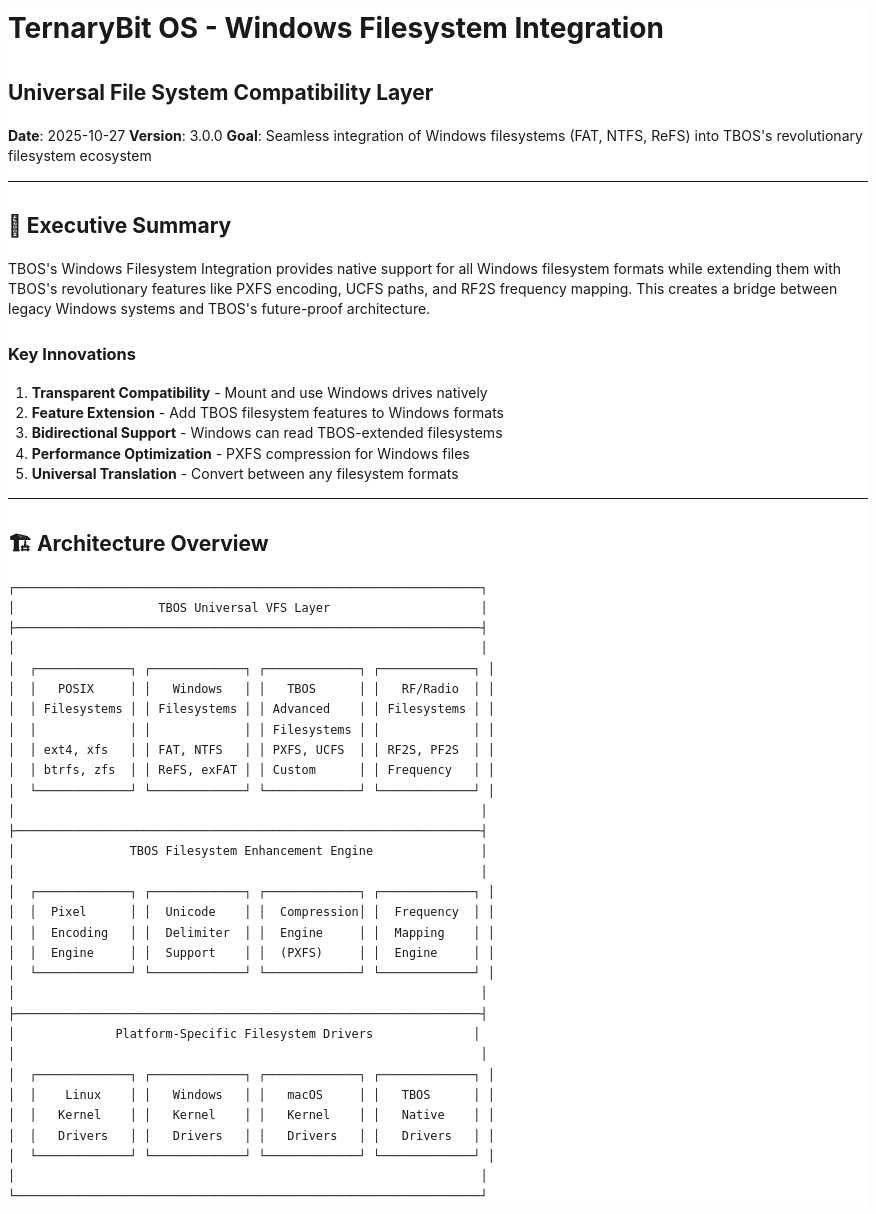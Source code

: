 # TernaryBit OS - Windows Filesystem Integration
## Universal File System Compatibility Layer

**Date**: 2025-10-27
**Version**: 3.0.0
**Goal**: Seamless integration of Windows filesystems (FAT, NTFS, ReFS) into TBOS's revolutionary filesystem ecosystem

---

## 🎯 Executive Summary

TBOS's Windows Filesystem Integration provides native support for all Windows filesystem formats while extending them with TBOS's revolutionary features like PXFS encoding, UCFS paths, and RF2S frequency mapping. This creates a bridge between legacy Windows systems and TBOS's future-proof architecture.

### Key Innovations

1. **Transparent Compatibility** - Mount and use Windows drives natively
2. **Feature Extension** - Add TBOS filesystem features to Windows formats
3. **Bidirectional Support** - Windows can read TBOS-extended filesystems
4. **Performance Optimization** - PXFS compression for Windows files
5. **Universal Translation** - Convert between any filesystem formats

---

## 🏗️ Architecture Overview

```
┌─────────────────────────────────────────────────────────────────┐
│                    TBOS Universal VFS Layer                     │
├─────────────────────────────────────────────────────────────────┤
│                                                                 │
│  ┌─────────────┐ ┌─────────────┐ ┌─────────────┐ ┌─────────────┐ │
│  │   POSIX     │ │   Windows   │ │   TBOS      │ │   RF/Radio  │ │
│  │ Filesystems │ │ Filesystems │ │ Advanced    │ │ Filesystems │ │
│  │             │ │             │ │ Filesystems │ │             │ │
│  │ ext4, xfs   │ │ FAT, NTFS   │ │ PXFS, UCFS  │ │ RF2S, PF2S  │ │
│  │ btrfs, zfs  │ │ ReFS, exFAT │ │ Custom      │ │ Frequency   │ │
│  └─────────────┘ └─────────────┘ └─────────────┘ └─────────────┘ │
│                                                                 │
├─────────────────────────────────────────────────────────────────┤
│                TBOS Filesystem Enhancement Engine               │
│                                                                 │
│  ┌─────────────┐ ┌─────────────┐ ┌─────────────┐ ┌─────────────┐ │
│  │  Pixel      │ │  Unicode    │ │  Compression│ │  Frequency  │ │
│  │  Encoding   │ │  Delimiter  │ │  Engine     │ │  Mapping    │ │
│  │  Engine     │ │  Support    │ │  (PXFS)     │ │  Engine     │ │
│  └─────────────┘ └─────────────┘ └─────────────┘ └─────────────┘ │
│                                                                 │
├─────────────────────────────────────────────────────────────────┤
│              Platform-Specific Filesystem Drivers              │
│                                                                 │
│  ┌─────────────┐ ┌─────────────┐ ┌─────────────┐ ┌─────────────┐ │
│  │    Linux    │ │   Windows   │ │   macOS     │ │   TBOS      │ │
│  │   Kernel    │ │   Kernel    │ │   Kernel    │ │   Native    │ │
│  │   Drivers   │ │   Drivers   │ │   Drivers   │ │   Drivers   │ │
│  └─────────────┘ └─────────────┘ └─────────────┘ └─────────────┘ │
│                                                                 │
└─────────────────────────────────────────────────────────────────┘
```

- **WORK TASK**:
Everything in the material goes into the copy exactly, except the images.

- **RESULT OF THIS EXERCISE**:
Source code

: # TernaryBit OS - Windows Filesystem Integration
## Universal File System Compatibility Layer

**Date**: 2025-10-27
**Version**: 3.0.0
**Goal**: Seamless integration of Windows filesystems (FAT, NTFS, ReFS) into TBOS's revolutionary filesystem ecosystem

---

## 🎯 Executive Summary

TBOS's Windows Filesystem Integration provides native support for all Windows filesystem formats while extending them with TBOS's revolutionary features like PXFS encoding, UCFS paths, and RF2S frequency mapping. This creates a bridge between legacy Windows systems and TBOS's future-proof architecture.

### Key Innovations

1. **Transparent Compatibility** - Mount and use Windows drives natively
2. **Feature Extension** - Add TBOS filesystem features to Windows formats
3. **Bidirectional Support** - Windows can read TBOS-extended filesystems
4. **Performance Optimization** - PXFS compression for Windows files
5. **Universal Translation** - Convert between any filesystem formats

---

## 🏗️ Architecture Overview

```
┌─────────────────────────────────────────────────────────────────┐
│                    TBOS Universal VFS Layer                     │
├─────────────────────────────────────────────────────────────────┤
│                                                                 │
│  ┌─────────────┐ ┌─────────────┐ ┌─────────────┐ ┌─────────────┐ │
│  │   POSIX     │ │   Windows   │ │   TBOS      │ │   RF/Radio  │ │
│  │ Filesystems │ │ Filesystems │ │ Advanced    │ │ Filesystems │ │
│  │             │ │             │ │ Filesystems │ │             │ │
│  │ ext4, xfs   │ │ FAT, NTFS   │ │ PXFS, UCFS  │ │ RF2S, PF2S  │ │
│  │ btrfs, zfs  │ │ ReFS, exFAT │ │ Custom      │ │ Frequency   │ │
│  └─────────────┘ └─────────────┘ └─────────────┘ └─────────────┘ │
│                                                                 │
├─────────────────────────────────────────────────────────────────┤
│                TBOS Filesystem Enhancement Engine               │
│                                                                 │
│  ┌─────────────┐ ┌─────────────┐ ┌─────────────┐ ┌─────────────┐ │
│  │  Pixel      │ │  Unicode    │ │  Compression│ │  Frequency  │ │
│  │  Encoding   │ │  Delimiter  │ │  Engine     │ │  Mapping    │ │
│  │  Engine     │ │  Support    │ │  (PXFS)     │ │  Engine     │ │
│  └─────────────┘ └─────────────┘ └─────────────┘ └─────────────┘ │
│                                                                 │
├─────────────────────────────────────────────────────────────────┤
│              Platform-Specific Filesystem Drivers              │
│                                                                 │
│  ┌─────────────┐ ┌─────────────┐ ┌─────────────┐ ┌─────────────┐ │
│  │    Linux    │ │   Windows   │ │   macOS     │ │   TBOS      │ │
│  │   Kernel    │ │   Kernel    │ │   Kernel    │ │   Native    │ │
│  │   Drivers   │ │   Drivers   │ │   Drivers   │ │   Drivers   │ │
│  └─────────────┘ └─────────────┘ └─────────────┘ └─────────────┘ │
│                                                                 │
└─────────────────────────────────────────────────────────────────┘
```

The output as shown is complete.